While emotional storytelling, relevance, timing, and strong distribution can increase the likelihood of content spreading, no business can reliably force virality on demand.
The better goal is not to chase viral moments but to create content that deserves to be shared.
At PRESS PR Agency, Malaysia’s trusted PR agency, we help businesses develop PR strategies, media outreach campaigns, and thought leadership initiatives that build lasting visibility, credibility, and brand authority long after the latest viral trend has faded.
Sources
- Jonah Berger & Katherine Milkman — research on what drives sharing and virality (“What Makes Online Content Viral?”)
- Jonah Berger — research on arousal and social transmission (“Arousal Increases Social Transmission of Information,” Psychological Science, 2011)
- Domo — “Data Never Sleeps” annual reporting on internet/platform activity volume
- Merriam-Webster Dictionary — definition of “hate-watch”
- Morbius (2022) — reporting and box office summaries around the 2022 re-release performance and the “Morbin’ Time” meme context
Frequently Asked Questions About Going Viral in Malaysia
Can Businesses Guarantee Viral Content?
No. Businesses can improve the likelihood of virality through quality content and strategic distribution, but factors such as timing, audience behaviour, platform algorithms, and luck remain outside their control.
What Is The Difference Between Viral Content And Good PR?
Viral content focuses on rapid attention and sharing, while good PR focuses on reputation, trust, credibility, and long-term visibility.
Why Do People Share Content Online?
People typically share content because it creates an emotional response, provides practical value, tells an interesting story, or reflects something about their identity.
Is Negative Virality Ever Good For A Business?

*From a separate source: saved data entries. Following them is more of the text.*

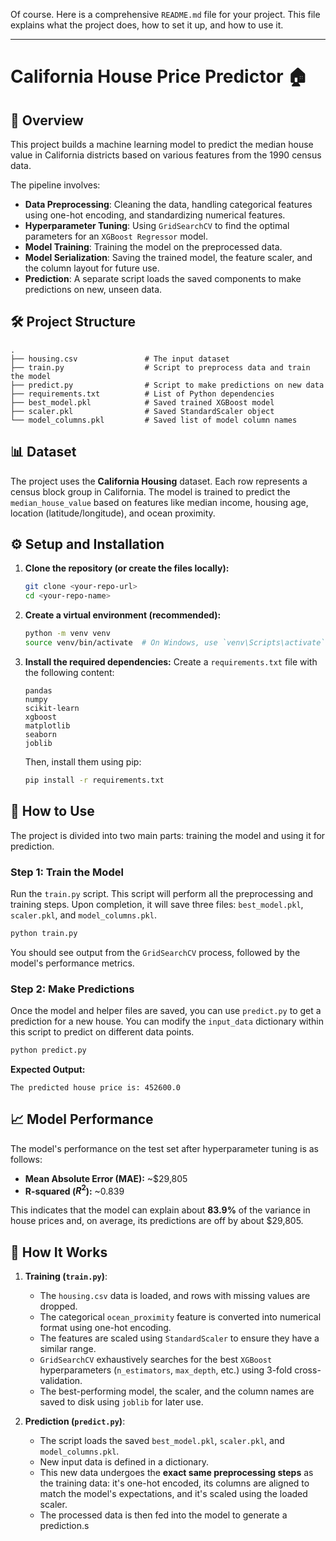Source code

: Of course. Here is a comprehensive `README.md` file for your project. This file explains what the project does, how to set it up, and how to use it.

-----

# California House Price Predictor 🏠

## 📝 Overview

This project builds a machine learning model to predict the median house value in California districts based on various features from the 1990 census data.

The pipeline involves:

  * **Data Preprocessing**: Cleaning the data, handling categorical features using one-hot encoding, and standardizing numerical features.
  * **Hyperparameter Tuning**: Using `GridSearchCV` to find the optimal parameters for an `XGBoost Regressor` model.
  * **Model Training**: Training the model on the preprocessed data.
  * **Model Serialization**: Saving the trained model, the feature scaler, and the column layout for future use.
  * **Prediction**: A separate script loads the saved components to make predictions on new, unseen data.

## 🛠️ Project Structure

```
.
├── housing.csv               # The input dataset
├── train.py                  # Script to preprocess data and train the model
├── predict.py                # Script to make predictions on new data
├── requirements.txt          # List of Python dependencies
├── best_model.pkl            # Saved trained XGBoost model
├── scaler.pkl                # Saved StandardScaler object
└── model_columns.pkl         # Saved list of model column names
```

## 📊 Dataset

The project uses the **California Housing** dataset. Each row represents a census block group in California. The model is trained to predict the `median_house_value` based on features like median income, housing age, location (latitude/longitude), and ocean proximity.

## ⚙️ Setup and Installation

1.  **Clone the repository (or create the files locally):**

    ```bash
    git clone <your-repo-url>
    cd <your-repo-name>
    ```

2.  **Create a virtual environment (recommended):**

    ```bash
    python -m venv venv
    source venv/bin/activate  # On Windows, use `venv\Scripts\activate`
    ```

3.  **Install the required dependencies:**
    Create a `requirements.txt` file with the following content:

    ```
    pandas
    numpy
    scikit-learn
    xgboost
    matplotlib
    seaborn
    joblib
    ```

    Then, install them using pip:

    ```bash
    pip install -r requirements.txt
    ```

## 🚀 How to Use

The project is divided into two main parts: training the model and using it for prediction.

### Step 1: Train the Model

Run the `train.py` script. This script will perform all the preprocessing and training steps. Upon completion, it will save three files: `best_model.pkl`, `scaler.pkl`, and `model_columns.pkl`.

```bash
python train.py
```

You should see output from the `GridSearchCV` process, followed by the model's performance metrics.

### Step 2: Make Predictions

Once the model and helper files are saved, you can use `predict.py` to get a prediction for a new house. You can modify the `input_data` dictionary within this script to predict on different data points.

```bash
python predict.py
```

**Expected Output:**

```
The predicted house price is: 452600.0
```

## 📈 Model Performance

The model's performance on the test set after hyperparameter tuning is as follows:

  * **Mean Absolute Error (MAE):** \~$29,805
  * **R-squared ($R^2$):** \~0.839

This indicates that the model can explain about **83.9%** of the variance in house prices and, on average, its predictions are off by about $29,805.

## 🔧 How It Works

1.  **Training (`train.py`)**:

      * The `housing.csv` data is loaded, and rows with missing values are dropped.
      * The categorical `ocean_proximity` feature is converted into numerical format using one-hot encoding.
      * The features are scaled using `StandardScaler` to ensure they have a similar range.
      * `GridSearchCV` exhaustively searches for the best `XGBoost` hyperparameters (`n_estimators`, `max_depth`, etc.) using 3-fold cross-validation.
      * The best-performing model, the scaler, and the column names are saved to disk using `joblib` for later use.

2.  **Prediction (`predict.py`)**:

      * The script loads the saved `best_model.pkl`, `scaler.pkl`, and `model_columns.pkl`.
      * New input data is defined in a dictionary.
      * This new data undergoes the **exact same preprocessing steps** as the training data: it's one-hot encoded, its columns are aligned to match the model's expectations, and it's scaled using the loaded scaler.
      * The processed data is then fed into the model to generate a prediction.s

In some cases, controversy may increase visibility. However, most businesses benefit more from positive attention that strengthens trust and brand reputation.
What Is Hate-Watching?
Hate-watching refers to consuming content mainly to criticise or mock something. While it may increase views and engagement, it does not necessarily create positive business outcomes.
Should Malaysian Businesses Try To Follow Every Trend?
No. Businesses should participate only in trends that align naturally with their audience, messaging, and overall brand strategy.